**What this task involves**
Please reproduce the following records exactly, with nothing omitted.

**Dataset excerpts**

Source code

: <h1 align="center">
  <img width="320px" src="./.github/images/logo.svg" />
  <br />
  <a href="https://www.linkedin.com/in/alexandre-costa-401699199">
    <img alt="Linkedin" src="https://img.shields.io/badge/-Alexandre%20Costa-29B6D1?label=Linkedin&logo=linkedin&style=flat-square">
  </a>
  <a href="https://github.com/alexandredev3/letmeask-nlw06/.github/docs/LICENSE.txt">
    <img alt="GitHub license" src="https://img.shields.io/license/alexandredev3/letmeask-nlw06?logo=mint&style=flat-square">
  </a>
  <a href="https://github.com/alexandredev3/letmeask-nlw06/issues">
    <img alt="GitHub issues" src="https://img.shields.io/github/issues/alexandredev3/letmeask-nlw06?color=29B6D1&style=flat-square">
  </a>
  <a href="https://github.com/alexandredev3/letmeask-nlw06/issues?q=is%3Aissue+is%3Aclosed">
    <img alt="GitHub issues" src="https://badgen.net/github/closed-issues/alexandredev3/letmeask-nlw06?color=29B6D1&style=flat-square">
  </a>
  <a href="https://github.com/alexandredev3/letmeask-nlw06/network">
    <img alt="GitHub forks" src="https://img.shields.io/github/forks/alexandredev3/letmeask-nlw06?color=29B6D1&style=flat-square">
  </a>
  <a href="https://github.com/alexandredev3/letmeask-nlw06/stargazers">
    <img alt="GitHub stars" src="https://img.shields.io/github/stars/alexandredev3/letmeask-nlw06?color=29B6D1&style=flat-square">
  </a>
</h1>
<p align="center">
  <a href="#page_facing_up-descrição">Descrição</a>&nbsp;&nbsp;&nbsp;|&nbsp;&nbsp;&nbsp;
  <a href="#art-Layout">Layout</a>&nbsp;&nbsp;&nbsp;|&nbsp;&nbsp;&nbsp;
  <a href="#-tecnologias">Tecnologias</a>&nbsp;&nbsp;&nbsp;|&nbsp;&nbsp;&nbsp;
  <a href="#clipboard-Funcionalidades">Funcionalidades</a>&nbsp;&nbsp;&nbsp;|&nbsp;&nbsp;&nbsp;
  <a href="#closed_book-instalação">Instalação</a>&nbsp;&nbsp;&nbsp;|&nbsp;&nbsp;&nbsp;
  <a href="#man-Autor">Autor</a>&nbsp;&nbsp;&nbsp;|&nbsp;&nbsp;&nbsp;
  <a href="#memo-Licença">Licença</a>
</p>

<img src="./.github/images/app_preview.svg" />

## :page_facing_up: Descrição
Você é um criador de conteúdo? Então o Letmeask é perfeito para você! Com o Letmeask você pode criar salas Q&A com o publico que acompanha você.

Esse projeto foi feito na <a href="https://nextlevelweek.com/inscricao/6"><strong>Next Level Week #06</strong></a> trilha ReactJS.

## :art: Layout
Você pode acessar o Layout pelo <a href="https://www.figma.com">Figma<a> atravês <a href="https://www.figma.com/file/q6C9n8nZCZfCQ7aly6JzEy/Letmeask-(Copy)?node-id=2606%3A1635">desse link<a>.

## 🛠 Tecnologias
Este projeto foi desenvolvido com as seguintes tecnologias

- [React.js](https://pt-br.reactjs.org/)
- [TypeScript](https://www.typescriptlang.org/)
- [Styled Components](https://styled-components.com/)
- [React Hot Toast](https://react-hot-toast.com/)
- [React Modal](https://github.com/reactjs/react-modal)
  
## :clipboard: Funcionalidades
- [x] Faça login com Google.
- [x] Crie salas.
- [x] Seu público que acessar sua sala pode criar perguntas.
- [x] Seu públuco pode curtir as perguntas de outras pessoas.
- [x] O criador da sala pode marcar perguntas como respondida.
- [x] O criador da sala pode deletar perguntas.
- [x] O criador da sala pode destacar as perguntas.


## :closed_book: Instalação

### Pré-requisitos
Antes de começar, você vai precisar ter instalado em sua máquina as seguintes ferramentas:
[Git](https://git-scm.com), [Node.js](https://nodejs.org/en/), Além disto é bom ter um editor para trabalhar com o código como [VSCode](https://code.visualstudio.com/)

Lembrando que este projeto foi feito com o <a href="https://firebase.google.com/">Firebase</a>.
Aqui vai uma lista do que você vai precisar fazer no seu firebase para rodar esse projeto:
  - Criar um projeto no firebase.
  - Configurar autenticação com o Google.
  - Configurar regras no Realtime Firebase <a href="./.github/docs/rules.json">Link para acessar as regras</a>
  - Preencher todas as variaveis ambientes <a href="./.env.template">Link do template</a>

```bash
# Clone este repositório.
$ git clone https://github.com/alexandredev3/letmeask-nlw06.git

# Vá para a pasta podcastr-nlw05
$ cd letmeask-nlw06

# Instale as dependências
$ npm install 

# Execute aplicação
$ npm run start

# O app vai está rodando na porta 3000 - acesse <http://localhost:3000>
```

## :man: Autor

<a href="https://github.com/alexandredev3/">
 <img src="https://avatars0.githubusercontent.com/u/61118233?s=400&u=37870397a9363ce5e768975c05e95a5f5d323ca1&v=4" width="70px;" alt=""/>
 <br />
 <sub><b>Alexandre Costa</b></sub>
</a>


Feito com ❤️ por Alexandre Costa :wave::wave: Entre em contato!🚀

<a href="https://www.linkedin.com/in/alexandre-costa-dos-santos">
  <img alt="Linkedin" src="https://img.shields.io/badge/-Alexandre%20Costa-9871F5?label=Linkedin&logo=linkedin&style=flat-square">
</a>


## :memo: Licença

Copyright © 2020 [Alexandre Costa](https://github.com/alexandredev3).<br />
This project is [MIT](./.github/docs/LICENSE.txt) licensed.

**Your solution**
Source code

: <h1 align="center">
  <img width="320px" src="./.github/images/logo.svg" />
  <br />
  <a href="https://www.linkedin.com/in/alexandre-costa-401699199">
    <img alt="Linkedin" src="https://img.shields.io/badge/-Alexandre%20Costa-29B6D1?label=Linkedin&logo=linkedin&style=flat-square">
  </a>
  <a href="https://github.com/alexandredev3/letmeask-nlw06/.github/docs/LICENSE.txt">
    <img alt="GitHub license" src="https://img.shields.io/license/alexandredev3/letmeask-nlw06?logo=mint&style=flat-square">
  </a>
  <a href="https://github.com/alexandredev3/letmeask-nlw06/issues">
    <img alt="GitHub issues" src="https://img.shields.io/github/issues/alexandredev3/letmeask-nlw06?color=29B6D1&style=flat-square">
  </a>
  <a href="https://github.com/alexandredev3/letmeask-nlw06/issues?q=is%3Aissue+is%3Aclosed">
    <img alt="GitHub issues" src="https://badgen.net/github/closed-issues/alexandredev3/letmeask-nlw06?color=29B6D1&style=flat-square">
  </a>
  <a href="https://github.com/alexandredev3/letmeask-nlw06/network">
    <img alt="GitHub forks" src="https://img.shields.io/github/forks/alexandredev3/letmeask-nlw06?color=29B6D1&style=flat-square">
  </a>
  <a href="https://github.com/alexandredev3/letmeask-nlw06/stargazers">
    <img alt="GitHub stars" src="https://img.shields.io/github/stars/alexandredev3/letmeask-nlw06?color=29B6D1&style=flat-square">
  </a>
</h1>
<p align="center">
  <a href="#page_facing_up-descrição">Descrição</a>&nbsp;&nbsp;&nbsp;|&nbsp;&nbsp;&nbsp;
  <a href="#art-Layout">Layout</a>&nbsp;&nbsp;&nbsp;|&nbsp;&nbsp;&nbsp;
  <a href="#-tecnologias">Tecnologias</a>&nbsp;&nbsp;&nbsp;|&nbsp;&nbsp;&nbsp;
  <a href="#clipboard-Funcionalidades">Funcionalidades</a>&nbsp;&nbsp;&nbsp;|&nbsp;&nbsp;&nbsp;
  <a href="#closed_book-instalação">Instalação</a>&nbsp;&nbsp;&nbsp;|&nbsp;&nbsp;&nbsp;
  <a href="#man-Autor">Autor</a>&nbsp;&nbsp;&nbsp;|&nbsp;&nbsp;&nbsp;
  <a href="#memo-Licença">Licença</a>
</p>

<img src="./.github/images/app_preview.svg" />

## :page_facing_up: Descrição
Você é um criador de conteúdo? Então o Letmeask é perfeito para você! Com o Letmeask você pode criar salas Q&A com o publico que acompanha você.

Esse projeto foi feito na <a href="https://nextlevelweek.com/inscricao/6"><strong>Next Level Week #06</strong></a> trilha ReactJS.

## :art: Layout
Você pode acessar o Layout pelo <a href="https://www.figma.com">Figma<a> atravês <a href="https://www.figma.com/file/q6C9n8nZCZfCQ7aly6JzEy/Letmeask-(Copy)?node-id=2606%3A1635">desse link<a>.

## 🛠 Tecnologias
Este projeto foi desenvolvido com as seguintes tecnologias

- [React.js](https://pt-br.reactjs.org/)
- [TypeScript](https://www.typescriptlang.org/)
- [Styled Components](https://styled-components.com/)
- [React Hot Toast](https://react-hot-toast.com/)
- [React Modal](https://github.com/reactjs/react-modal)
  
## :clipboard: Funcionalidades
- [x] Faça login com Google.
- [x] Crie salas.
- [x] Seu público que acessar sua sala pode criar perguntas.
- [x] Seu públuco pode curtir as perguntas de outras pessoas.
- [x] O criador da sala pode marcar perguntas como respondida.
- [x] O criador da sala pode deletar perguntas.
- [x] O criador da sala pode destacar as perguntas.


## :closed_book: Instalação

### Pré-requisitos
Antes de começar, você vai precisar ter instalado em sua máquina as seguintes ferramentas:
[Git](https://git-scm.com), [Node.js](https://nodejs.org/en/), Além disto é bom ter um editor para trabalhar com o código como [VSCode](https://code.visualstudio.com/)

Lembrando que este projeto foi feito com o <a href="https://firebase.google.com/">Firebase</a>.
Aqui vai uma lista do que você vai precisar fazer no seu firebase para rodar esse projeto:
  - Criar um projeto no firebase.
  - Configurar autenticação com o Google.
  - Configurar regras no Realtime Firebase <a href="./.github/docs/rules.json">Link para acessar as regras</a>
  - Preencher todas as variaveis ambientes <a href="./.env.template">Link do template</a>

```bash
# Clone este repositório.
$ git clone https://github.com/alexandredev3/letmeask-nlw06.git

# Vá para a pasta podcastr-nlw05
$ cd letmeask-nlw06

# Instale as dependências
$ npm install 

# Execute aplicação
$ npm run start

# O app vai está rodando na porta 3000 - acesse <http://localhost:3000>
```

## :man: Autor

<a href="https://github.com/alexandredev3/">
 <img src="https://avatars0.githubusercontent.com/u/61118233?s=400&u=37870397a9363ce5e768975c05e95a5f5d323ca1&v=4" width="70px;" alt=""/>
 <br />
 <sub><b>Alexandre Costa</b></sub>
</a>


Feito com ❤️ por Alexandre Costa :wave::wave: Entre em contato!🚀

<a href="https://www.linkedin.com/in/alexandre-costa-dos-santos">
  <img alt="Linkedin" src="https://img.shields.io/badge/-Alexandre%20Costa-9871F5?label=Linkedin&logo=linkedin&style=flat-square">
</a>


## :memo: Licença

Copyright © 2020 [Alexandre Costa](https://github.com/alexandredev3).<br />
This project is [MIT](./.github/docs/LICENSE.txt) licensed.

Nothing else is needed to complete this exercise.